-- Opening Marker --
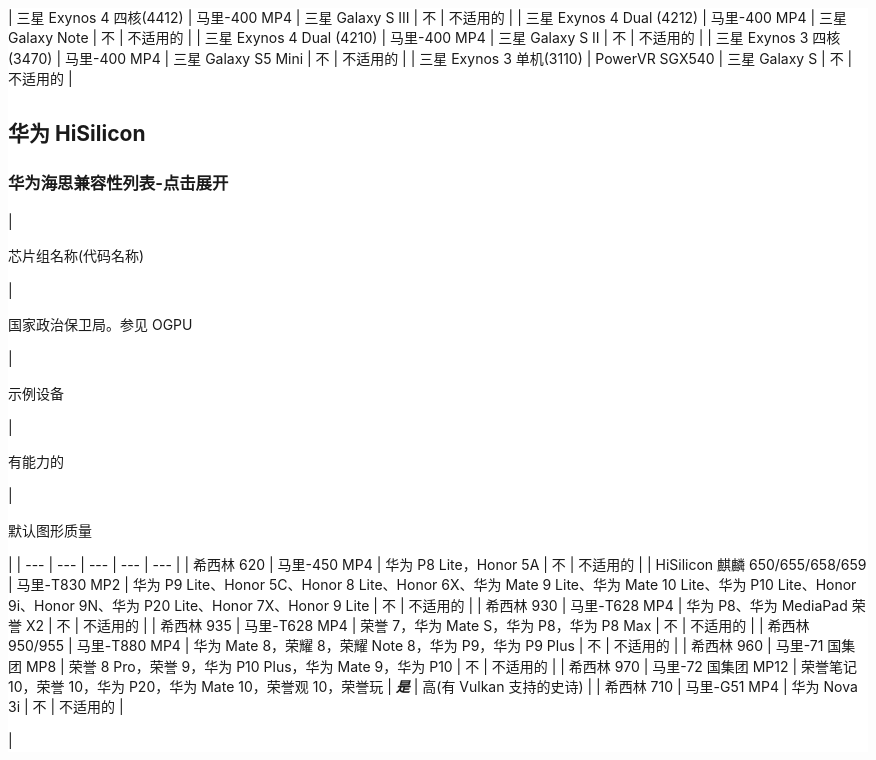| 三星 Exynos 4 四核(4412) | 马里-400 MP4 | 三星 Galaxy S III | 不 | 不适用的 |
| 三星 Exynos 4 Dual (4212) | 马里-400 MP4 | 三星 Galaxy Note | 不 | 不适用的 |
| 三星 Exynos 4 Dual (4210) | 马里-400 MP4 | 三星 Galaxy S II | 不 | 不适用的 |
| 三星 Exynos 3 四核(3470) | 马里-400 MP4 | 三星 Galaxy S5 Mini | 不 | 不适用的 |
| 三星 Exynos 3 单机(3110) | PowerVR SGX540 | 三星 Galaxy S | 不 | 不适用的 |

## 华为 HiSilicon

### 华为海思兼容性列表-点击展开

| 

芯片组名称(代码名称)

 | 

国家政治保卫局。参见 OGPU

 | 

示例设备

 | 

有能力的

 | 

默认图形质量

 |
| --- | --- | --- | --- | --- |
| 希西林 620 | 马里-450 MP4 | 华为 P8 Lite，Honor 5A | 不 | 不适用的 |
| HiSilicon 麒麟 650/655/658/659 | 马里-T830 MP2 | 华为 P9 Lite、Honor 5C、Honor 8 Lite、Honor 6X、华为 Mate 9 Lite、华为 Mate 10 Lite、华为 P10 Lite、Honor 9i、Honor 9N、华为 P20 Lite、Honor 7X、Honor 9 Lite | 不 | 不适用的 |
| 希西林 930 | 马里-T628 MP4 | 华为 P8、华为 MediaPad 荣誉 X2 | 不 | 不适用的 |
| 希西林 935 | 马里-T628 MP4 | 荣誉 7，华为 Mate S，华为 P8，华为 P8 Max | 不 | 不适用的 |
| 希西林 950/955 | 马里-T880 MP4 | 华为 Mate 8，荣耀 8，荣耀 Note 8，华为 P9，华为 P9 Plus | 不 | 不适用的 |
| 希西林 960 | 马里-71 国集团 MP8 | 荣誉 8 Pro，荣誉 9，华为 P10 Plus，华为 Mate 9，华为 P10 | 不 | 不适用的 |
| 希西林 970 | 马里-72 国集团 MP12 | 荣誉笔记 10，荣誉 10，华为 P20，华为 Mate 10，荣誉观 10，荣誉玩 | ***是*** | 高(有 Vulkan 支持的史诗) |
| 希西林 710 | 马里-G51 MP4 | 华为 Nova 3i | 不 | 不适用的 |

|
-- Closing Marker --
-- Opening Marker --
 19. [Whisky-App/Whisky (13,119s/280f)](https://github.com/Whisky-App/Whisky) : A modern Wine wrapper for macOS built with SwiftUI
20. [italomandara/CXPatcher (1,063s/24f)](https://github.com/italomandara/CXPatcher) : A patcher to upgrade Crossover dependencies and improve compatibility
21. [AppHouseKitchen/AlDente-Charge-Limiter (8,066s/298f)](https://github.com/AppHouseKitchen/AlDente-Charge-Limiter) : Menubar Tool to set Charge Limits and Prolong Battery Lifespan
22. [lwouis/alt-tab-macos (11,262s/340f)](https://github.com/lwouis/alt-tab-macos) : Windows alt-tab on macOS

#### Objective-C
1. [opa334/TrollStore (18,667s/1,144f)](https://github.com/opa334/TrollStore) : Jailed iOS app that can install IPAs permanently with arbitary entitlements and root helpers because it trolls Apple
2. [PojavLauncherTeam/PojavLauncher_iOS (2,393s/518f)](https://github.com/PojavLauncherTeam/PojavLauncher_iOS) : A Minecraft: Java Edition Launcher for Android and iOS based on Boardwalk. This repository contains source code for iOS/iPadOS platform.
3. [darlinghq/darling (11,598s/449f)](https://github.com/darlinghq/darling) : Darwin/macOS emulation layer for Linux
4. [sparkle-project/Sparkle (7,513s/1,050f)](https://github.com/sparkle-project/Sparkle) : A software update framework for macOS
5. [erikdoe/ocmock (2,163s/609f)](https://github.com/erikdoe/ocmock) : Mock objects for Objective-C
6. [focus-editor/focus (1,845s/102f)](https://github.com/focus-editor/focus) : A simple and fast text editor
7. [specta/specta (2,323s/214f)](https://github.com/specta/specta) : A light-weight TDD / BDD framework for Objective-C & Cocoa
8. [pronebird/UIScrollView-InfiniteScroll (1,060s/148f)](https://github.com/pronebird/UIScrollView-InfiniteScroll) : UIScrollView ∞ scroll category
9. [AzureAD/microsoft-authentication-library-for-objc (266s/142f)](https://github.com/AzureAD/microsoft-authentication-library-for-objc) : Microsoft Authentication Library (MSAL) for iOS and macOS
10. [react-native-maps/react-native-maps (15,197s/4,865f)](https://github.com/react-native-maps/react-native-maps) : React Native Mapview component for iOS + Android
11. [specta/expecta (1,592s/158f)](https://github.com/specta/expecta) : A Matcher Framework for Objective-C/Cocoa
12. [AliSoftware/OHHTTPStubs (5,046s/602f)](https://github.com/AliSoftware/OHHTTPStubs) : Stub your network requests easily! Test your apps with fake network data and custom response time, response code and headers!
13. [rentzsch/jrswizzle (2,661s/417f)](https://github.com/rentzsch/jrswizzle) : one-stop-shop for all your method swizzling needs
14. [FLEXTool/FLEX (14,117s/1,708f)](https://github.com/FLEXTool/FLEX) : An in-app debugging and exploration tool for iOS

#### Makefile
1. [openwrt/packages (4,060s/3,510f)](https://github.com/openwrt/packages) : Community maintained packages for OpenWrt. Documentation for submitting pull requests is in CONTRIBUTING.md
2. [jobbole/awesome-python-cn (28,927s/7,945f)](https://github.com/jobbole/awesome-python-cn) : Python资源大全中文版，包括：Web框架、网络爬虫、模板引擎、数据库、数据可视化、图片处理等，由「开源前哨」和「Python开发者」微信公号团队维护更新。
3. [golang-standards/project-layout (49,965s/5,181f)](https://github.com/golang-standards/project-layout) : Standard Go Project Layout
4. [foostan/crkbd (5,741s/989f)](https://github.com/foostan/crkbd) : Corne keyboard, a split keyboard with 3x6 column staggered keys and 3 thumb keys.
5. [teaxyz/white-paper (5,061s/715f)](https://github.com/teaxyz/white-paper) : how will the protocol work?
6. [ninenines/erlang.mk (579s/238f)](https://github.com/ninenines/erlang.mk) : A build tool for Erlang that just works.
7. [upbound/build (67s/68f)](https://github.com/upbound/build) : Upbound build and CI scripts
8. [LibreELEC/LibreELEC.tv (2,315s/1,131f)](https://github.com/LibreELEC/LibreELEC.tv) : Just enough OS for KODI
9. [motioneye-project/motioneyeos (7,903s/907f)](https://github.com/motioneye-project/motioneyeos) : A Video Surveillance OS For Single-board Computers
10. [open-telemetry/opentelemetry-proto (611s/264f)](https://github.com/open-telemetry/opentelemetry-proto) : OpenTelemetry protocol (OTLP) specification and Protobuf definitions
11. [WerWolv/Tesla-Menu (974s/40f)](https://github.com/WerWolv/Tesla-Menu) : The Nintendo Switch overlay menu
-- Closing Marker --
• **What to work on**: If a line in the entries contains "your", copy it.

• **Exercise result**:
12. [AliSoftware/OHHTTPStubs (5,046s/602f)](https://github.com/AliSoftware/OHHTTPStubs) : Stub your network requests easily! Test your apps with fake network data and custom response time, response code and headers!
13. [rentzsch/jrswizzle (2,661s/417f)](https://github.com/rentzsch/jrswizzle) : one-stop-shop for all your method swizzling needs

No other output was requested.